Our world is filled with gadgets and gizmos we bought thinking they would change our lives only for them to quickly prove to be be redundant. Here are just some of the worst offenders.
Steam cleaners: There are probably people who use steam cleaners as they are meant to be used. In their world, floors sparkle, tiling grout gleams like an Arctic sunrise and every shirt is crease-free in a heartbeat.
But then there is everybody else, people – like Pricewatch – who believe the breathlessly excited ads for such products playing on a loop on the small tellies in shops. So we spend the guts of €100 on steamers in the hope that they will change our lives.
They don’t though and within weeks the machines that promised so much sit unloved and unused in cupboards under stairs while our floors get mopped the old fashioned way and our shirts stay as crumpled as ever before we wearily take out the iron.

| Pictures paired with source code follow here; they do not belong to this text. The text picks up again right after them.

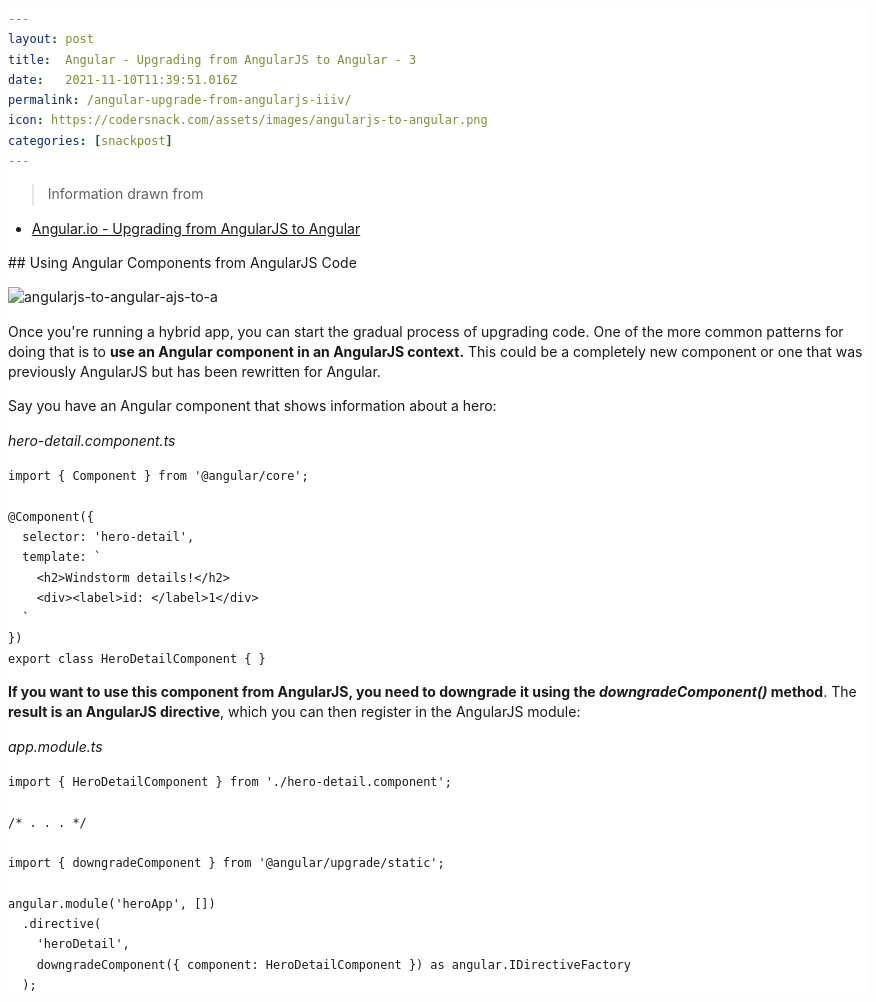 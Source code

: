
 ```yaml
---
layout: post
title:  Angular - Upgrading from AngularJS to Angular - 3
date:   2021-11-10T11:39:51.016Z
permalink: /angular-upgrade-from-angularjs-iiiv/
icon: https://codersnack.com/assets/images/angularjs-to-angular.png
categories: [snackpost]
---
```


> Information drawn from 
- [Angular.io - Upgrading from AngularJS to Angular](https://angular.io/guide/upgrade)

## Using Angular Components from AngularJS Code

![angularjs-to-angular-ajs-to-a](https://codersnack.com/assets/images/angularjs-to-angular-ajs-to-a.png)

Once you're running a hybrid app, you can start the gradual process of upgrading code. One of the more common patterns for doing that is to **use an Angular component in an AngularJS context.** This could be a completely new component or one that was previously AngularJS but has been rewritten for Angular.

Say you have an Angular component that shows information about a hero:

*hero-detail.component.ts*
```
import { Component } from '@angular/core';

@Component({
  selector: 'hero-detail',
  template: `
    <h2>Windstorm details!</h2>
    <div><label>id: </label>1</div>
  `
})
export class HeroDetailComponent { }
```
**If you want to use this component from AngularJS, you need to downgrade it using the *downgradeComponent()* method**. The **result is an AngularJS directive**, which you can then register in the AngularJS module:

*app.module.ts*
```
import { HeroDetailComponent } from './hero-detail.component';

/* . . . */

import { downgradeComponent } from '@angular/upgrade/static';

angular.module('heroApp', [])
  .directive(
    'heroDetail',
    downgradeComponent({ component: HeroDetailComponent }) as angular.IDirectiveFactory
  );
```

Pasta makers: Like so many of the gadgets we buy but rarely – if ever – use, pasta makers are brilliant in theory. They are bought with the misty-eyed notion that once we own them we will spend all our weekends lovingly kneading fancy Italian flour and water and eggs into melt-in-the-mouth pasta shapes to wow our friends and family.
But then the misty-eyed lens clears and we realise we have no flour or we need to take the kids to GAA or we have left it too late and sure won’t the dried pasta or the fresh pasta selling in M&S be grand? And once that happens once, it’s kind of game over for the pasta maker.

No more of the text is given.